L'autorité de Manuel Valls bafouée. Autre symbole : les écologistes, que Manuel Valls a fait fuir et que François Hollande fait revenir. Le chef de l'Etat leur offre la remise en cause de Notre-Dame-des-Landes via une consultation citoyenne. L'autorité de Manuel Valls, qui voulait rester ferme sur le projet d'aéroport, est bafouée. Et puis, le prédécesseur de Manuel Valls à Matignon, Jean-Marc Ayrault, devient numéro deux du gouvernement à la tête du ministère des Affaires étrangères. Il se trouvera à la droite de François Hollande au conseil des ministres et restera en ligne directe avec le Président, signe que les Affaires étrangères échappent à Matignon.

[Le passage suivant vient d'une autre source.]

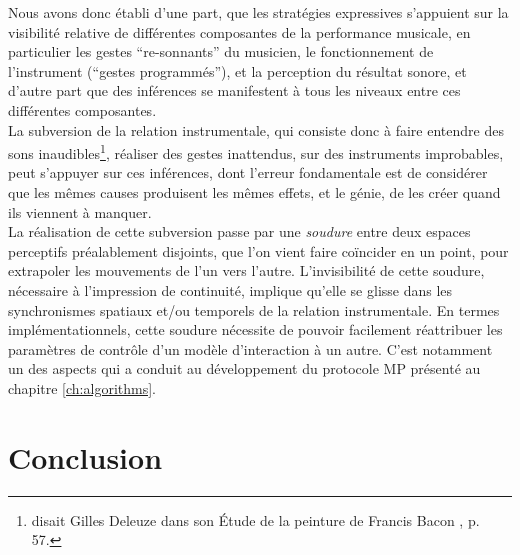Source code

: \noindent Nous avons donc établi d'une part, que les stratégies expressives s'appuient sur la visibilité relative de différentes composantes de la performance musicale, en particulier les gestes ``re-sonnants'' du musicien, le fonctionnement de l'instrument (``gestes programmés''), et la perception du résultat sonore, et d'autre part que des inférences se manifestent à tous les niveaux entre ces différentes composantes.\\
\indent La subversion de la relation instrumentale, qui consiste donc à faire entendre des sons inaudibles\footnote{ disait Gilles Deleuze dans son Étude de la peinture de Francis Bacon \cite{deleuze_francis_1981}, p. 57.}, réaliser des gestes inattendus, sur des instruments improbables, peut s'appuyer sur ces inférences, dont l'erreur fondamentale est de considérer que les mêmes causes produisent les mêmes effets, et le génie, de les créer quand ils viennent à manquer.\\
\indent La réalisation de cette subversion passe par une \textit{soudure} entre deux espaces perceptifs préalablement disjoints, que l'on vient faire coïncider en un point, pour extrapoler les mouvements de l'un vers l'autre. L'invisibilité de cette soudure, nécessaire à l'impression de continuité, implique qu'elle se glisse dans les synchronismes spatiaux et/ou temporels de la relation instrumentale. 
En termes implémentationnels, cette soudure nécessite de pouvoir facilement réattribuer les paramètres de contrôle d'un modèle d'interaction à un autre. C'est notamment un des aspects qui a conduit au développement du protocole MP présenté au chapitre \ref{ch:algorithms}.

\section{Conclusion}
\label{sec:gesture:conclusion}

Un besoin permanent d'en découdre. Avec ce tour de vis, François Hollande veut élargir sa majorité, mais que reproche-t-il à Manuel Valls ? Le chef du gouvernement est loyal et il est d’ailleurs toujours en poste. Il a, aux yeux du chef de l'Etat, un défaut majeur : il divise plus qu’il ne rassemble. Quand Christiane Taubira a quitté le gouvernement en disant "Résister, c’est savoir partir", Manuel Valls n'a pu s’empêcher de lui répondre "Résister, c’est affronter la réalité". Le président de la République reproche à son Premier ministre ses rapports de force permanents et cette irrésistible besoin d’en découdre. "Il faut faire attention aux rapports humains", répète souvent le chef de l'Etat en privé.
Valls privé de discours de politique générale. C’est parce qu’il a besoin de rassembler, d’apaiser, que François Hollande a tenu son Premier ministre à distance du remaniement, en le privant d’un discours de politique générale. Un remaniement de cette ampleur induit traditionnellement la démission du gouvernement et la nomination d’un nouveau Premier ministre, qui doit prononcer un discours pour asseoir son autorité au Parlement. L’Elysée a choisi une procédure simplifiée et c’est le Président en personne qui a pris soin d'expliquer le sens de ce remaniement aux Français, le jour même, à la télévision.
Un attelage à surveiller de près. Un gouvernement large, avec un Premier ministre un peu en retrait : comment va tenir cet attelage ? Il y a deux Premiers ministres - l’ancien et celui qui a eu sa tête - qui se détestent cordialement, tandis que le ministre de l'Economie, Emmanuel Macron, un protégé du Président, est biffé régulièrement par Manuel Valls. De son côté, Ségolène Royal est déçue de ne pas avoir eu le quai d’Orsay, sans oublier une kyrielle de secrétaires d’Etat inexpérimentés. François Hollande va devoir tenir les rênes serrés pour éviter les couacs.